PROBLEM REQUIREMENTS >>
Go through the material below and copy all lines with "velog".

EXTRACTED ENTRIES >>
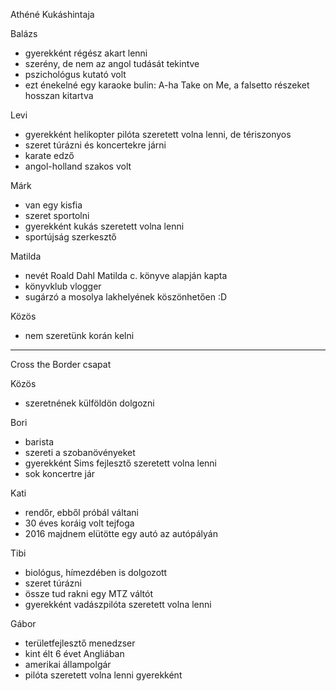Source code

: Athéné Kukáshintaja

Balázs

- gyerekként régész akart lenni
- szerény, de nem az angol tudását tekintve
- pszichológus kutató volt
- ezt énekelné egy karaoke bulin: A-ha Take on Me, a falsetto részeket hosszan kitartva

Levi

- gyerekként helikopter pilóta szeretett volna lenni, de tériszonyos
- szeret túrázni és koncertekre járni
- karate edző
- angol-holland szakos volt

Márk

- van egy kisfia
- szeret sportolni
- gyerekként kukás szeretett volna lenni
- sportújság szerkesztő

Matilda

- nevét Roald Dahl Matilda c. könyve alapján kapta
- könyvklub vlogger
- sugárzó a mosolya lakhelyének köszönhetően :D

Közös

- nem szeretünk korán kelni

---

Cross the Border csapat

Közös

- szeretnének külföldön dolgozni

Bori

- barista
- szereti a szobanövényeket
- gyerekként Sims fejlesztő szeretett volna lenni
- sok koncertre jár

Kati

- rendőr, ebből próbál váltani
- 30 éves koráig volt tejfoga
- 2016 majdnem elütötte egy autó az autópályán

Tibi

- biológus, hímezdében is dolgozott
- szeret túrázni
- össze tud rakni egy MTZ váltót
- gyerekként vadászpilóta szeretett volna lenni

Gábor

- területfejlesztő menedzser
- kint élt 6 évet Angliában
- amerikai állampolgár
- pilóta szeretett volna lenni gyerekként
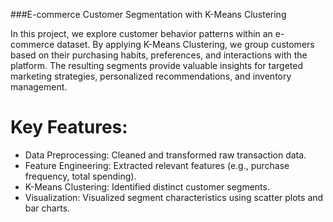 ###E-commerce Customer Segmentation with K-Means Clustering

In this project, we explore customer behavior patterns within an e-commerce dataset. By applying K-Means Clustering, we group customers based on their purchasing habits, preferences, and interactions with the platform. The resulting segments provide valuable insights for targeted marketing strategies, personalized recommendations, and inventory management.

Key Features:
==============

- Data Preprocessing: Cleaned and transformed raw transaction data.
- Feature Engineering: Extracted relevant features (e.g., purchase frequency, total spending).
- K-Means Clustering: Identified distinct customer segments.
- Visualization: Visualized segment characteristics using scatter plots and bar charts.
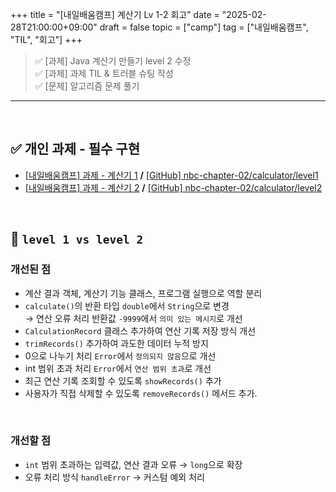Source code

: +++
title = "[내일배움캠프] 계산기 Lv 1-2 회고"
date = "2025-02-28T21:00:00+09:00"
draft = false
topic = ["camp"]
tag = ["내일배움캠프", "TIL", "회고"]
+++

>✅ [과제] Java 계산기 만들기 level 2 수정  
>✅ [과제] 과제 TIL & 트러블 슈팅 작성  
>✅ [문제] 알고리즘 문제 풀기  

<hr>
<br>

## ✅ 개인 과제 - 필수 구현
- [[내일배움캠프] 과제 - 계산기 1](https://velog.io/@ezro/camp-task-1) **/** [[GitHub] nbc-chapter-02/calculator/level1](https://github.com/withong/nbc-chapter-02/tree/main/calculator/level1)
- [[내일배움캠프] 과제 - 계산기 2](https://velog.io/@ezro/camp-task-2) **/** [[GitHub] nbc-chapter-02/calculator/level2](https://github.com/withong/nbc-chapter-02/tree/main/calculator/level2)
<br>

## 🫠 `level 1 vs level 2`

### 개선된 점
- 계산 결과 객체, 계산기 기능 클래스, 프로그램 실행으로 역할 분리
- `calculate()`의 반환 타입 `double`에서 `String`으로 변경  
→ 연산 오류 처리 반환값 `-9999`에서 `의미 있는 메시지`로 개선
- `CalculationRecord` 클래스 추가하여 연산 기록 저장 방식 개선
- `trimRecords()` 추가하여 과도한 데이터 누적 방지
- 0으로 나누기 처리 `Error`에서 `정의되지 않음`으로 개선
- int 범위 초과 처리 `Error`에서 `연산 범위 초과`로 개선
- 최근 연산 기록 조회할 수 있도록 `showRecords()` 추가
- 사용자가 직접 삭제할 수 있도록 `removeRecords()` 메서드 추가.
<br>

### 개선할 점
- `int` 범위 초과하는 입력값, 연산 결과 오류 → `long`으로 확장
- 오류 처리 방식 `handleError` → 커스텀 예외 처리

SOLVED EXERCISE >>
- [[내일배움캠프] 과제 - 계산기 1](https://velog.io/@ezro/camp-task-1) **/** [[GitHub] nbc-chapter-02/calculator/level1](https://github.com/withong/nbc-chapter-02/tree/main/calculator/level1)
- [[내일배움캠프] 과제 - 계산기 2](https://velog.io/@ezro/camp-task-2) **/** [[GitHub] nbc-chapter-02/calculator/level2](https://github.com/withong/nbc-chapter-02/tree/main/calculator/level2)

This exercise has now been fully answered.